Let us take the case of an ordinary four-storeyed house (with no basement) having an area of 20 × 50 and 50 feet high. Then the curtilage would be (20 × 50 × 50) / 50 = 1,000; i.e., the house must have a curtilage exactly equal to the area occupied by the building—a back yard probably, 50 feet deep and 20 feet wide. If in addition to the four storeys there be a basement of 12,500 cubic feet, then an additional 250 square feet of curtilage would be required, and the builder who is tempted to overcrowd would be constantly checked by the price he has to pay for his obligatory curtilage.
The high price of building land is largely due to there being practically no restriction as to the cubic contents permissible on a certain area.
If we take the smaller two-storeyed cottages, having a width of 15 feet, a depth of 25, and a height of 20 feet, then the curtilage would be (15 × 25 × 20) / 50 = 150, which is the minimum of the 'model' by-laws. If the builder put a basement to this cottage of 3,750 cubic feet, he would have to provide additional 75 square feet of curtilage, and thus a check would be put upon underground dwellings and high buildings which obstruct the light and air. On the other hand, there need be no restrictions on the height or cubic contents of any building provided its curtilage be ample.

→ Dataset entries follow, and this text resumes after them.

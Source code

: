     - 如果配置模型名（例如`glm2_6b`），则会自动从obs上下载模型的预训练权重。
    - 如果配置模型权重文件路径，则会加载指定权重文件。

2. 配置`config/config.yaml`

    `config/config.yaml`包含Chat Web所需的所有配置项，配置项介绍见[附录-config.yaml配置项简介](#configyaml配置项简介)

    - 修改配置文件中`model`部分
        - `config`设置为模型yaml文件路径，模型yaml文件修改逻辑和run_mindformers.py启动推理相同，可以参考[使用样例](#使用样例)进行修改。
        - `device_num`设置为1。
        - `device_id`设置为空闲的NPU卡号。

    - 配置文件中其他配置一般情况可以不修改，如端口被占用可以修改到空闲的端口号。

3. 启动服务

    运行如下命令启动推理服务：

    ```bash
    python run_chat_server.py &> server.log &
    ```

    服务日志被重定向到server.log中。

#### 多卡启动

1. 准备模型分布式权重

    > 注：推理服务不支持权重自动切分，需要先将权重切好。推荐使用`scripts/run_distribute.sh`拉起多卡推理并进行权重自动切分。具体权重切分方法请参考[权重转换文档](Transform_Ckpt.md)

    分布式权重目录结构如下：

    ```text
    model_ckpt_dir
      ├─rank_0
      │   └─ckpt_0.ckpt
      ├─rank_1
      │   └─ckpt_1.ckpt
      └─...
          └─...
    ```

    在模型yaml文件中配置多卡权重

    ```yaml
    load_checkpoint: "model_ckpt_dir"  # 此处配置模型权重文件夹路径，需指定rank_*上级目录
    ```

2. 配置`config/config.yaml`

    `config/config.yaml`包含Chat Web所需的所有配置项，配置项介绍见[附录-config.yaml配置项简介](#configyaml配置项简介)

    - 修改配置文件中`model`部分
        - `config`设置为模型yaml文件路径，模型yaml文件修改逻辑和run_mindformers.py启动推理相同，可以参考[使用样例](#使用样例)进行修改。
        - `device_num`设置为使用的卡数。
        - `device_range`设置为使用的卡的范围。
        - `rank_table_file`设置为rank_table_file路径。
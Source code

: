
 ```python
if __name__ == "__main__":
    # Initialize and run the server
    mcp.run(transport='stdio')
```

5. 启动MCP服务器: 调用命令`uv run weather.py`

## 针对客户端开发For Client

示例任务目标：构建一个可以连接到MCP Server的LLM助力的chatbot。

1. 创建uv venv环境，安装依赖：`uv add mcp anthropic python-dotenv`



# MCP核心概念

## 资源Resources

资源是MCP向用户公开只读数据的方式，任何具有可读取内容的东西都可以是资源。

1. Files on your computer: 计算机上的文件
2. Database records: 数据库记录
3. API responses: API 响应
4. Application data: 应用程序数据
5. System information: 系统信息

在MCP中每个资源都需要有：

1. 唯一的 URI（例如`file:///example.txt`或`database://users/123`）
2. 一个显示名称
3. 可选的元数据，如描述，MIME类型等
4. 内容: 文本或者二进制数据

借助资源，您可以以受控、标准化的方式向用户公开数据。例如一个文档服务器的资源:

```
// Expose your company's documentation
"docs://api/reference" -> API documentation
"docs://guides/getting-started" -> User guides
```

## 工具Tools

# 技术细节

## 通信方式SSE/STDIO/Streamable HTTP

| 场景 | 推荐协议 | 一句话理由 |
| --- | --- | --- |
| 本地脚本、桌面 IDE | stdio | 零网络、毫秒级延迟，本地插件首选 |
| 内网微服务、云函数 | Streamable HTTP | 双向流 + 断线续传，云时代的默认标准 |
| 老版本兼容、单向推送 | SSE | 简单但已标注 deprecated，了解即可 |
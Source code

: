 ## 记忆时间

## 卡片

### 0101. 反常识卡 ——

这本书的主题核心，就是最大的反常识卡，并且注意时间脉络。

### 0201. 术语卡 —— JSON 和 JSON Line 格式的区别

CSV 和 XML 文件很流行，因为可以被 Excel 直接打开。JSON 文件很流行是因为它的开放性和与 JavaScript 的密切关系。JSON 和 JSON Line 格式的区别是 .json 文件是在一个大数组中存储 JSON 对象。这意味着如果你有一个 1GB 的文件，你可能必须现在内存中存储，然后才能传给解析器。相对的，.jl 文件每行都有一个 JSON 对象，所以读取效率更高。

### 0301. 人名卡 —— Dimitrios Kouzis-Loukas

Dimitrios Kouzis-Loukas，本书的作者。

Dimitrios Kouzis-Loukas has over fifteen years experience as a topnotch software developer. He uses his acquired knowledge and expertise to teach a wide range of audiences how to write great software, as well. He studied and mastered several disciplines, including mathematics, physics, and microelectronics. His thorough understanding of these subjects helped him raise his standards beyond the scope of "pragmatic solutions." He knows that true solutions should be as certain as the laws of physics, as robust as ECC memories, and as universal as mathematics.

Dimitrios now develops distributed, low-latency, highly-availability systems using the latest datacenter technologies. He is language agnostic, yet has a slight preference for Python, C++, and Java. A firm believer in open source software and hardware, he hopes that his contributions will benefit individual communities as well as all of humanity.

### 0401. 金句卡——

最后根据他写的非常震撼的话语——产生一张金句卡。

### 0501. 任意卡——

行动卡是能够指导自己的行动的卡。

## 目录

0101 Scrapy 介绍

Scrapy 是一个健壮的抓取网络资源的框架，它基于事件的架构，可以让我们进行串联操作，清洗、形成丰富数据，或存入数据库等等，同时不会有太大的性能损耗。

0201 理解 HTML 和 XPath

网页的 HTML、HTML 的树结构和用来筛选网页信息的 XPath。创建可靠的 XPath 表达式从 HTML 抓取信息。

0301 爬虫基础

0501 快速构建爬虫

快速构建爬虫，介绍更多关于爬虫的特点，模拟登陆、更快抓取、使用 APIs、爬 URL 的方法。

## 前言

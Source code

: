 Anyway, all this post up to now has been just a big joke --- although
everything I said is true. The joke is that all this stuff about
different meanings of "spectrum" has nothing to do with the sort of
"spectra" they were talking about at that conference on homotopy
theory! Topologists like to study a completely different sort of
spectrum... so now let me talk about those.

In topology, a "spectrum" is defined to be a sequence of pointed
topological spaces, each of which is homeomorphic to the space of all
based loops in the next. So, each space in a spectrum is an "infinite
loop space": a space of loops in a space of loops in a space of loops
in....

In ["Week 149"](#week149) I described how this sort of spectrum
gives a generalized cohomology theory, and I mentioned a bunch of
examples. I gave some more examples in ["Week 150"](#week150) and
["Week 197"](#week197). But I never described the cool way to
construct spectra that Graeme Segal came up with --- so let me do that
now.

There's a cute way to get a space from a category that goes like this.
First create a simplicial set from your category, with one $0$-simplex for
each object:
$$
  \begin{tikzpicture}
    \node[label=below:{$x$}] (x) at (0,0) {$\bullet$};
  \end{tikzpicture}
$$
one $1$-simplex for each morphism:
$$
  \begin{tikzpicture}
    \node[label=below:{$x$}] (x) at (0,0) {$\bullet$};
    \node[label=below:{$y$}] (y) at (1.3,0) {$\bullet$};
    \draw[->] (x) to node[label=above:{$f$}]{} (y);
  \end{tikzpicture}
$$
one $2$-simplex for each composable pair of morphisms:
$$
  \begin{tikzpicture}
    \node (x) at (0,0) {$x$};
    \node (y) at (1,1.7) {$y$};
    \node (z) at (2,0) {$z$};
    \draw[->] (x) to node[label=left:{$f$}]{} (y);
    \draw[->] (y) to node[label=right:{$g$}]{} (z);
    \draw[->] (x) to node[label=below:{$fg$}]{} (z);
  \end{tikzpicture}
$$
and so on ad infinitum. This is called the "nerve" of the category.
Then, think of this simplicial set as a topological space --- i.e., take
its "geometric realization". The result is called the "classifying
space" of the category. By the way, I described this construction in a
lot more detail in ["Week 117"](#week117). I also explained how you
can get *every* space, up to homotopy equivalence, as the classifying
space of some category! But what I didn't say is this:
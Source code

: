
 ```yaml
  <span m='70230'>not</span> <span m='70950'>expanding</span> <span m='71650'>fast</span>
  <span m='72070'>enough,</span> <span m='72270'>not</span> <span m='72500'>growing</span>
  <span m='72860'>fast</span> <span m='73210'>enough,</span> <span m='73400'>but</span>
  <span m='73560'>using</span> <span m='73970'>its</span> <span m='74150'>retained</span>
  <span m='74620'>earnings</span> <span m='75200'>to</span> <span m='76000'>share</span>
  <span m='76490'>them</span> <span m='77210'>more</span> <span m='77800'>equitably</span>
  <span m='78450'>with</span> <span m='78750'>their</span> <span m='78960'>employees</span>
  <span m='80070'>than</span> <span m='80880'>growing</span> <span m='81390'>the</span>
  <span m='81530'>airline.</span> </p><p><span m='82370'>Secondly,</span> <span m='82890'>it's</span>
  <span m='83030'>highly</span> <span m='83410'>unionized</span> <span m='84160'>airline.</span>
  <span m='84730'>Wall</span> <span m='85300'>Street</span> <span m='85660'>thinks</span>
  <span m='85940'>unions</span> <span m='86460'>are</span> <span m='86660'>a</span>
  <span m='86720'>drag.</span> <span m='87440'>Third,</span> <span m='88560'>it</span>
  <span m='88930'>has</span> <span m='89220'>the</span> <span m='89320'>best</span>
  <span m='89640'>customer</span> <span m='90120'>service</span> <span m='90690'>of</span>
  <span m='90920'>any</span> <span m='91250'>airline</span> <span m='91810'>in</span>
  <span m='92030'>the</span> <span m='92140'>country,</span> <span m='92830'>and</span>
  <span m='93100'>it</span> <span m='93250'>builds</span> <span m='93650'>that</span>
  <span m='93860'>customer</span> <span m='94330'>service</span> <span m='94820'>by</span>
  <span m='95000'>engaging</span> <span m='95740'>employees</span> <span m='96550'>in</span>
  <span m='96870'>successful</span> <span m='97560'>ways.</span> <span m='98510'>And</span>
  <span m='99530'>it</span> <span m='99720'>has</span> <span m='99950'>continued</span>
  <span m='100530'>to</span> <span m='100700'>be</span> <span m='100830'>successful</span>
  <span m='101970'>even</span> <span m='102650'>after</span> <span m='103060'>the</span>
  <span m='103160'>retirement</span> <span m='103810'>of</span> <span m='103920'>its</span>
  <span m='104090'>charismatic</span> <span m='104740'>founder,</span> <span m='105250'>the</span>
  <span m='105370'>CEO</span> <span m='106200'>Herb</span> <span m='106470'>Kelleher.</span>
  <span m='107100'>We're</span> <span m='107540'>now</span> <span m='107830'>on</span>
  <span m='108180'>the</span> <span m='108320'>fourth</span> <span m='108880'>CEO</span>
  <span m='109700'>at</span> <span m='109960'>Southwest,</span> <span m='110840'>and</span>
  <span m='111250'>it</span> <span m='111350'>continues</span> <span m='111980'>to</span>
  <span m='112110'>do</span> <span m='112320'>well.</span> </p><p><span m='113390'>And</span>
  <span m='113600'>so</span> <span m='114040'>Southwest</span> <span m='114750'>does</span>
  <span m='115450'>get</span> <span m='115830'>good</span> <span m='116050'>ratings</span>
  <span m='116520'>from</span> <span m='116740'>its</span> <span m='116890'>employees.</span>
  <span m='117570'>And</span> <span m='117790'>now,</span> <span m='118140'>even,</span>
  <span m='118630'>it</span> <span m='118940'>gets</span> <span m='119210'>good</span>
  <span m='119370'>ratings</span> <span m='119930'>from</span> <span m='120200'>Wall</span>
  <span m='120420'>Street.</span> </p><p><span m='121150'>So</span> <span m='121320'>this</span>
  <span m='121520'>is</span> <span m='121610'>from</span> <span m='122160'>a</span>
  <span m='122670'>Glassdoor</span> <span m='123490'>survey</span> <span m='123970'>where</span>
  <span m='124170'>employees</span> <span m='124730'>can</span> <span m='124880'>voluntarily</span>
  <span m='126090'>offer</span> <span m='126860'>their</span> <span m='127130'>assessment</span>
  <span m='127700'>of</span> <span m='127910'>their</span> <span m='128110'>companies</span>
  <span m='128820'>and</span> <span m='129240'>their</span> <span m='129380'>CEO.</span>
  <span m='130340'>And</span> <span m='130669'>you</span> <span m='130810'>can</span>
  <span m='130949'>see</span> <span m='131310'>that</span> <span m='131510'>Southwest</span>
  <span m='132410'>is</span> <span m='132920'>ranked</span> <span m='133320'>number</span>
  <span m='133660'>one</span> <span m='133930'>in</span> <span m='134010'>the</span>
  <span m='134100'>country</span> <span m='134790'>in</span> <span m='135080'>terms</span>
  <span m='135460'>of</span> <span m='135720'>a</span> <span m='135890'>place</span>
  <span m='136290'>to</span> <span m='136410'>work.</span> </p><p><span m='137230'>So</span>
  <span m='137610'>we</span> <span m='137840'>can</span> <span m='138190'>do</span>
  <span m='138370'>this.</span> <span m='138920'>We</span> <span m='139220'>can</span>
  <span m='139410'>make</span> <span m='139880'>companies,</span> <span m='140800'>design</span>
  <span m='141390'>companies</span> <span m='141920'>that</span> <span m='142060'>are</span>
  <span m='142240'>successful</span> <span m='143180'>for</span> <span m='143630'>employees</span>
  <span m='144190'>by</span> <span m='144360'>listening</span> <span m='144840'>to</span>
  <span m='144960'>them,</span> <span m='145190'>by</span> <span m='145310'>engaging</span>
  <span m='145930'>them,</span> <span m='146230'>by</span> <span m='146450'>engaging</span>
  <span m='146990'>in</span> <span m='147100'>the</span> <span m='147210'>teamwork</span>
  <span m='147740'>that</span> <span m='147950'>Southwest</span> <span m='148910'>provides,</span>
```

If it were possible for the first house considered to have a height of 100 feet in addition to its basement, then, the cubic contents being 112,500 feet, the curtilage would have to be 2,250 square feet, and the house and curtilage combined would occupy some 3,250 square feet, or rather less than 1⁄13 of an acre.
It is probable that a comprehensive rule of this kind would satisfactorily keep builder and site speculator in order, while it placed a minimum of restriction on the originality and fancy of architect and builder.
Builders of houses wholly detached from other houses or boundaries by a distance equal to the height of the house should be allowed to escape altogether from the harassing 'model' by-laws and the tyranny of the surveyor.
I would say finally—
1. That overcrowding is the greatest of all sanitary evils, and far and away the greatest of all moral evils.
2. That whatever increases the cost of the dwelling inevitably increases overcrowding.